Many implementations used to use hash tables for arranging the sessions. Hash algorithms vary from simple rotation & XOR operations, Bob-jenkins to CRC-32/64. Few bits of the output of algorithm is used to index into the hash table. Collision entries are normally arranged in double linked list form. As part of search operation, collision entries are searched for exact match by comparing all fields that comprise the key.
Problem with the hash table implementations are known for some time. Some of the issues are:
- Number of collision entries has impact on search performance. In some cases, if hash algorithm is bad' or if the type of sessions created at that instance are similar, it is possible that there are many entries in one hash bucket. That results to poor performance.
- Hash table attacks are not uncommon. There are cases where attackers broke the hash algorithm. Attacker send packets such a way that the device under attack creates large number of collision elements in one hash bucket. This leads to CPU exhaustion attack whenever packets are sent (by attackers) whose hash falls to a bucket having large number of entries.
- Some hash implementations try to take care of above problem by resizing the hash table dynamically. Even that can lead to 'CPU exhaustion' attack.
- Add/Delete operations are as simple as adding and removing a node from linked list. Session rate performance is typically better - O(1).
- Search operation tends to be good for most normal cases. Number of buckets per hash table is typically chosen as 1/4 of the number of maximum of sessions. That is, if 1M sessions to be supported by a device, then the hash table size is typically chosen as 256K. In ideal case, there would not be more than 4 collision entries. In many cases, it varies from 0 to 16 or so for good hash algorithms.
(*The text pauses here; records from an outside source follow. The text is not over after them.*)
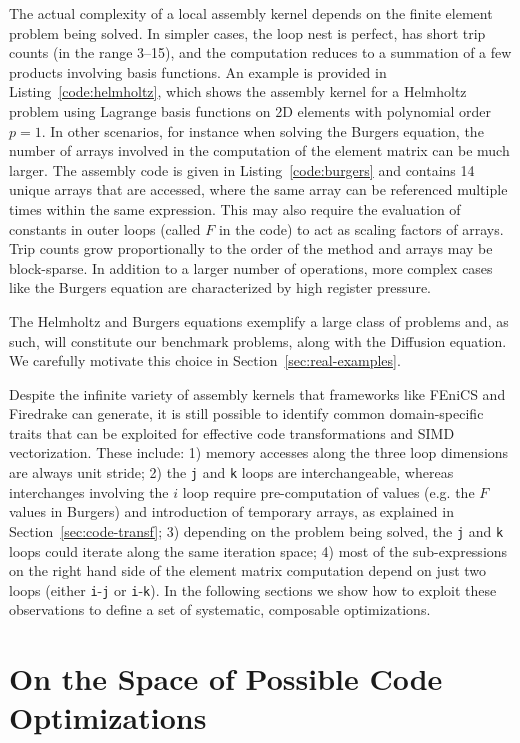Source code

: The actual complexity of a local assembly kernel depends on the finite element problem being solved. In simpler cases, the loop nest is perfect, has short trip counts (in the range 3--15), and the computation reduces to a summation of a few products involving basis functions. An example is provided in Listing~\ref{code:helmholtz}, which shows the assembly kernel for a Helmholtz problem using Lagrange basis functions on 2D elements with polynomial order $p=1$. In other scenarios, for instance when solving the Burgers equation, the number of arrays involved in the computation of the element matrix can be much larger. The assembly code is given in Listing~\ref{code:burgers} and contains 14 unique arrays that are accessed, where the same array can be referenced multiple times within the same expression. This may also require the evaluation of constants in outer loops (called $F$ in the code) to act as scaling factors of arrays. Trip counts grow proportionally to the order of the method and arrays may be block-sparse. In addition to a larger number of operations, more complex cases like the Burgers equation are characterized by high register pressure.

The Helmholtz and Burgers equations exemplify a large class of problems and, as such, will constitute our benchmark problems, along with the Diffusion equation. We carefully motivate this choice in Section~\ref{sec:real-examples}.

Despite the infinite variety of assembly kernels that frameworks like FEniCS and Firedrake can generate, it is still possible to identify common domain-specific traits that can be exploited for effective code transformations and SIMD vectorization. These include: 1) memory accesses along the three loop dimensions are always unit stride; 2) the \texttt{j} and \texttt{k} loops are interchangeable, whereas interchanges involving the $i$ loop require pre-computation of values (e.g. the $F$ values in Burgers) and introduction of temporary arrays, as explained in Section~\ref{sec:code-transf}; 3) depending on the problem being solved, the \texttt{j} and \texttt{k} loops could iterate along the same iteration space; 4) most of the sub-expressions on the right hand side of the element matrix computation depend on just two loops (either \texttt{i}-\texttt{j} or \texttt{i}-\texttt{k}). In the following sections we show how to exploit these observations to define a set of systematic, composable optimizations.

\section{On the Space of Possible Code Optimizations}
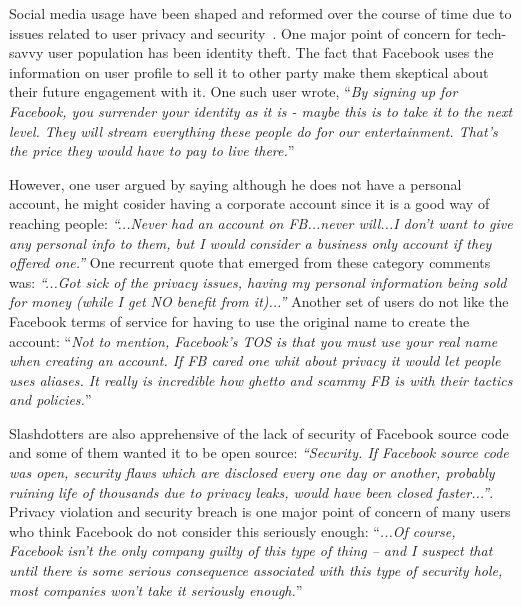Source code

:      Social media usage have been shaped and reformed over the course of time due to issues related to user privacy and security~\cite{vitak2015balancing}. One major point of concern for tech-savvy user population has been identity theft. The fact that Facebook uses the information on user profile to sell it to other party make them skeptical about their future engagement with it. One such user wrote,
     ``\textit{By signing up for Facebook, you surrender your identity as it is - maybe this is to take it to the next level. They will stream everything these people do for our entertainment. That's the price they would have to pay to live there.}''
    
    However, one user argued by saying although he does not have a personal account, he might cosider having a corporate account since it is a good way of reaching people: \textit{``...Never had an account on FB...never will...I don't want to give any personal info to them, but I would consider a business only account if they offered one.''} One recurrent quote that emerged from these category comments was: \textit{``...Got sick of the privacy issues, having my personal information being sold for money (while I get NO benefit from it)...''} Another set of users do not like the Facebook terms of service for having to use the original name to create the account: ``\textit{Not to mention, Facebook's TOS is that you must use your real name when creating an account. If FB cared one whit about privacy it would let people uses aliases. It really is incredible how ghetto and scammy FB is with their tactics and policies.}'' 
    
    Slashdotters are also apprehensive of the lack of security of Facebook source code and some of them wanted it to be open source: \textit{``Security. If Facebook source code was open, security flaws which are disclosed every one day or another, probably ruining life of thousands due to privacy leaks, would have been closed faster...''}. Privacy violation and security breach is one major point of concern of many users who think Facebook do not consider this seriously enough: ``\textit{...Of course, Facebook isn't the only company guilty of this type of thing -- and I suspect that until there is some serious consequence associated with this type of security hole, most companies won't take it seriously enough.}''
- Since hash tables use linked lists, RCU mechanisms can be used. As we know, read or search operations do not take any CPU cycles. Due to this, there is no lock overhead in Multicore processors.
Balanced binary trees also have one more disadvantage - It is not Multicore friendly. RCU can't be used for search operation. Read spin locks need to be used. This would take some cycles on per search operation. My observation is that it takes around 200 CPU cycles if there is no contention with writers. For some packet processing applications such as IP forwarding, Firewall/NAT, IPsec VPN 200 cycles can be huge as the rest of packet processing might happen within 1000 cycles or so. 200 cycles adds to 20% overhead and hence might not be acceptable.
Hybrid model of hash tables and balanced binary tree may be right approach. This approach is simple.
- Have hash tables for storing the sessions.
- By default, each hash bucket is a linked list.
- if number of entries in the linked list go beyond X elements, then rearrange them in a RB tree for that bucket. When the number of entries in the linked list go below Y elements and after some XYZ time it can move back to linked list.